Fermer

[La Méditerranée, mer morte en 2050* #2] Décarboner la plaisance, c’est possible !

Par Olivier Martocq, le 4 mai 2023

Journaliste

En Méditerranée, 90% des bateaux ont plus de vingt ans d'âge ©OM

Déjà vingt mois écoulés depuis le sommet mondial de la biodiversité de Marseille et l’urgence soulevée par le GIEC*. Les annonces gouvernementales en France, comme dans les 24 pays du pourtour méditerranéen, se font toujours attendre. Mais des expérimentations concrètes font toutefois émerger des solutions, notamment pour décarboner la plaisance.

 

La plupart des plaisanciers n’ont pas conscience de la pollution générée par leur bateau. Paul Paret est ainsi tombé des nues quand les ingénieurs d’AtmoSud – l’association en charge de la qualité de l’air à Marseille et dans la région – ont transmis les analyses d’impact de son pointu en bois construit dans les années 60. « Je pollue autant que cinq voitures. On a l’impression d’être écolo sur nos barques en bois, mais en fait nos moteurs diesel qui sont anciens rejettent des saletés dans l’air et dans l’eau. À ce niveau-là, je n’en reviens pas ! »

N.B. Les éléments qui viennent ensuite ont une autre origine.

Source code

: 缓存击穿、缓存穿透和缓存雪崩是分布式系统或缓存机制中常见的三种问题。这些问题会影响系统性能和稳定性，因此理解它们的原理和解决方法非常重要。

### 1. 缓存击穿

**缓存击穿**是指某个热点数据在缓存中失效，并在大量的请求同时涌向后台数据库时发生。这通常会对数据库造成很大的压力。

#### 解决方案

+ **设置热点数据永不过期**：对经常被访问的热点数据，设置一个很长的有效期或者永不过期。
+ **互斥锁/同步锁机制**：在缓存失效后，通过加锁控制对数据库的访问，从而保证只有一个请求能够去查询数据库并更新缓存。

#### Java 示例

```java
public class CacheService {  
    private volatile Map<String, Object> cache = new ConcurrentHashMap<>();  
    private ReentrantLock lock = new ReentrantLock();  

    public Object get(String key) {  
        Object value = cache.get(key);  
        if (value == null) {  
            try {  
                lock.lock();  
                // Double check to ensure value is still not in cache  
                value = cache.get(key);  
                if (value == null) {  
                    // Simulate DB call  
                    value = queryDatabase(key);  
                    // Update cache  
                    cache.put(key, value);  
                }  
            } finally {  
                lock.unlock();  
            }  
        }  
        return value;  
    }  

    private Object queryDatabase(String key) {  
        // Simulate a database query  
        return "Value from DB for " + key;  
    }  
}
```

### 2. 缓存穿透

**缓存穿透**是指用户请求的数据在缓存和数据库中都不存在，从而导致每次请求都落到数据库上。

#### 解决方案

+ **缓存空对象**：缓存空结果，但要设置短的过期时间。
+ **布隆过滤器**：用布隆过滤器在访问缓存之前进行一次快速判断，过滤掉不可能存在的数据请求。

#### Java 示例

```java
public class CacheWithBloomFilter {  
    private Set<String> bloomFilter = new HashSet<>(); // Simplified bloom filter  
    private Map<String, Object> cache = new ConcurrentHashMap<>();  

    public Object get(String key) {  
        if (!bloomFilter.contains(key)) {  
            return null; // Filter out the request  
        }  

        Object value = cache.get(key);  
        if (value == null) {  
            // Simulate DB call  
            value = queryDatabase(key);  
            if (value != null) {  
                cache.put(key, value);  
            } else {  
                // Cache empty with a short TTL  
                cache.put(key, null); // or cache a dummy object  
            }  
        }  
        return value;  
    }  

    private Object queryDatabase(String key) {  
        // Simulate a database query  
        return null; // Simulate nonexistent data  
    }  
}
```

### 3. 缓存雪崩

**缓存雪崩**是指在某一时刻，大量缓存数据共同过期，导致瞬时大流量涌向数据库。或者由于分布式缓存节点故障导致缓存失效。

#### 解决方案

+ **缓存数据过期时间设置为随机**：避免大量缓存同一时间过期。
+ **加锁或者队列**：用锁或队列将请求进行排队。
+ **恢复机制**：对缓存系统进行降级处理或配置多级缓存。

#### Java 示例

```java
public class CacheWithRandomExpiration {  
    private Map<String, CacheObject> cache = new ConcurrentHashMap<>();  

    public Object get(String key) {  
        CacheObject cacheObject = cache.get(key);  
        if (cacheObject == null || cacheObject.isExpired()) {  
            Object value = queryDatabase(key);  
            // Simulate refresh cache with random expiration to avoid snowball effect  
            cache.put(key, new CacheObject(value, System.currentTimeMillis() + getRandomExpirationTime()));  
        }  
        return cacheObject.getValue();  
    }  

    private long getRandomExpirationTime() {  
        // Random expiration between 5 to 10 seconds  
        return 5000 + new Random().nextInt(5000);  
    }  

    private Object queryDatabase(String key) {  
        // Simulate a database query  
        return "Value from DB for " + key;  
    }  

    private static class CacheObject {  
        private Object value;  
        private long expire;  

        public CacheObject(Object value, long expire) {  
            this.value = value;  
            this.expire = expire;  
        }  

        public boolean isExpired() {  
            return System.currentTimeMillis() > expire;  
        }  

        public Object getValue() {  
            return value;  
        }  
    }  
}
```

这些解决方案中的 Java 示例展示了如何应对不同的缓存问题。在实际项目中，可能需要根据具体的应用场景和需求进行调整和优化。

Alexandre Michel-Flandin a lui aussi accepté la série de tests pour sa vedette de 9 mètres dotée de deux moteurs diesel. Il se montre encore plus abasourdi : « On fumait quand même pas mal, donc on se doutait qu’on polluait. Mais pas l’équivalent de 37 voitures diesel. C’est totalement fou ! »

Ça l’est d’autant plus que les bateaux testés sont amarrés sur le Vieux-Port de Marseille et donc au cœur de sa Zone à Faible Emission (ZFE). Un périmètre où la circulation des véhicules à moteur est soumise à des contraintes de normes environnementales strictes, via les vignettes Crit’Air. Avec à la clé des amendes allant de 68 à 135 euros. Difficile d’exclure de cette règlementation destinée à faire baisser la pollution de l’air les 3200 bateaux de plaisance stationnés sur le Vieux-Port.

 

Prise de conscience 

[La Méditerranée, mer morte en 2050 ? #2] Décarboner la plaisance, c’est possible ! 4
Moteur diesel de plus de 20 ans : énergivore et polluant ©OM
Le président de la Fédération des sociétés nautiques des Bouches-du-Rhône (FSN13) est conscient de l’effet dévastateur de ces tests. « Quand on est plaisancier, on aime la mer. Généralement on défend et on protège ce que l’on aime », explique Michel Lamberti. Il reconnaît cependant la nécessité d’engager un nouveau cycle beaucoup plus vertueux. « Il va falloir qu’on s’y mette tous, à commencer par les gestionnaires des ports qui doivent apporter des solutions concrètes à ces enjeux environnementaux. Des solutions qui doivent être coconstruites avec nous les plaisanciers, pour qu’elles soient viables et financièrement tenables. » Stéphane Kazarian président de la société nautique Marseille, Accueil, Culture et Tradition (MACT) a d’ores et déjà mis en place une commission environnement, associant des pilotes du port et des plaisanciers.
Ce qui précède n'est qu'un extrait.